Jun 2nd 2023

Ofrendas en Sinestesia; experiments in shared dance rituals
Curated by Marcela Torres
part of Links Hall’s Co-MISSION Curatorial Residency program

Ofrendas en Sinestesia; experiments in shared dance rituals, considers how communities in Pilsen and Little Village practice spirituality as ancestral technology and create contemporary storytelling through transcendent dance ceremonies. The artists will blend together different cultures and their forms of ancestral connection.

In Pilsen, they will curate an outdoor ceremony, inviting artists–including Izayo Mazehualli and Kinniari Vora–to present traditional dances and assist in fire services and sacred objects. Indoor performances at Links Hall include dance and storytelling rooted in ceremonial research and practice. Members of the public are invited to join the artists, exploring how diasporas living in the U.S. create new viewpoints and new genres of performance.

Marcela Torres

is an artist, organizer, and educator that uses strength-building exercises and community rituals, to propose forms of reparations. Using self-care methodologies to share reparative tools with others and to exorcise the intergenerational trauma of colonization. Their physical research builds on Mesoamerican Indigenous rituals, racial struggles within the United States, and contemporary Mexican American diaspora. Torres received a BA in Sculpture Intermedia and a BFA in Art History from the University of Utah, continuing their studies in MFA in Performance form School of the Art Institute Chicago. Torres has performed at the Bemis Center for Contemporary Arts (Omaha, NE), The Momentary (Bentonville, AK), Fringe Festival (Detroit, MI), Experimental Actions (Houston, TX) and Time Based Arts (Portland, Oregon). Torres has exhibited work at Recess (Brooklyn, NY), Hyde Park Art Center (Chicago, IL) UW-Parkside University (Kenosha, WI) , Tropical Contemporary (Eugene, OR), Petzel Gallery (NYC, NY) In 2022 Torres was a Chicago Dance Maker Forum Lab Artist, a Art/Industry resident at John Michael Kohler Arts Center and a Fellow at Franconia Sculpture Park. In April 2023, they will be performing at Performance Space New York.
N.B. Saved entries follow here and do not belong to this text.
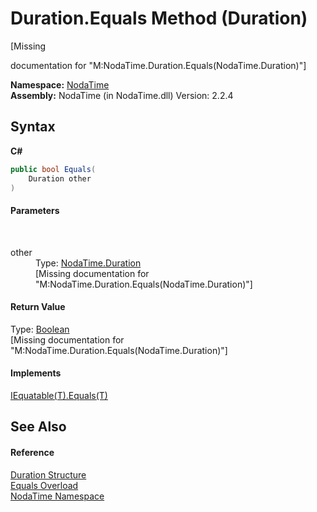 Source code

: # Duration.Equals Method (Duration)
 

\[Missing <summary> documentation for "M:NodaTime.Duration.Equals(NodaTime.Duration)"\]

**Namespace:**&nbsp;<a href="N_NodaTime">NodaTime</a><br />**Assembly:**&nbsp;NodaTime (in NodaTime.dll) Version: 2.2.4

## Syntax

**C#**<br />
``` C#
public bool Equals(
	Duration other
)
```


#### Parameters
&nbsp;<dl><dt>other</dt><dd>Type: <a href="T_NodaTime_Duration">NodaTime.Duration</a><br />\[Missing <param name="other"/> documentation for "M:NodaTime.Duration.Equals(NodaTime.Duration)"\]</dd></dl>

#### Return Value
Type: <a href="http://msdn2.microsoft.com/en-us/library/a28wyd50" target="_blank">Boolean</a><br />\[Missing <returns> documentation for "M:NodaTime.Duration.Equals(NodaTime.Duration)"\]

#### Implements
<a href="http://msdn2.microsoft.com/en-us/library/ms131190" target="_blank">IEquatable(T).Equals(T)</a><br />

## See Also


#### Reference
<a href="T_NodaTime_Duration">Duration Structure</a><br /><a href="Overload_NodaTime_Duration_Equals">Equals Overload</a><br /><a href="N_NodaTime">NodaTime Namespace</a><br />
Izayotilmahtzin Mazehualli

Izayotilmahtzin Mazehualli (Nahua / Purepecha), also known as Izayo, is an Indigenous/Chicanx cultural educator, dance instructor, martial artist, environmentalist, mental health advocate, and visual artist. He has spent over a decade learning from elders of the Mexican Nahua oral tradition, especifically learning the disciplines of Nahua martial arts, Mihtotilistli dance, and Kauhpowalli, Toltec time-keeping. Based in Chicago, Mazehualli has been teaching classes and conducting Nahua ceremonies since 2017, both in-person and online. Mazehualli shares mindful movements with people of all ages and abilities, emphasizing the integration of mind and body to bring greater self-awareness and understanding of emotional, physical, and mental health. He frequently travels to Mexico where he conducts anthropological research on Indigenous cosmogony, dance tradition, and oral history.

Kinniari Vora

Kinniari Vora shares stories of universal human conditions and emotions through movement, meditation, and theatrical practices. Her movements are rooted in Bharatanatyam (disciple of Sarmishtha Sarkar, India), various Indian folk dances and kalaripayattu martial arts. Her work is guided by ancestral energy, wisdom of nature, and collaborative communion. Kinnari is Co-founder and Artistic Co-chair of Ishti Collective and a dancer collaborator with Surabhi Ensemble.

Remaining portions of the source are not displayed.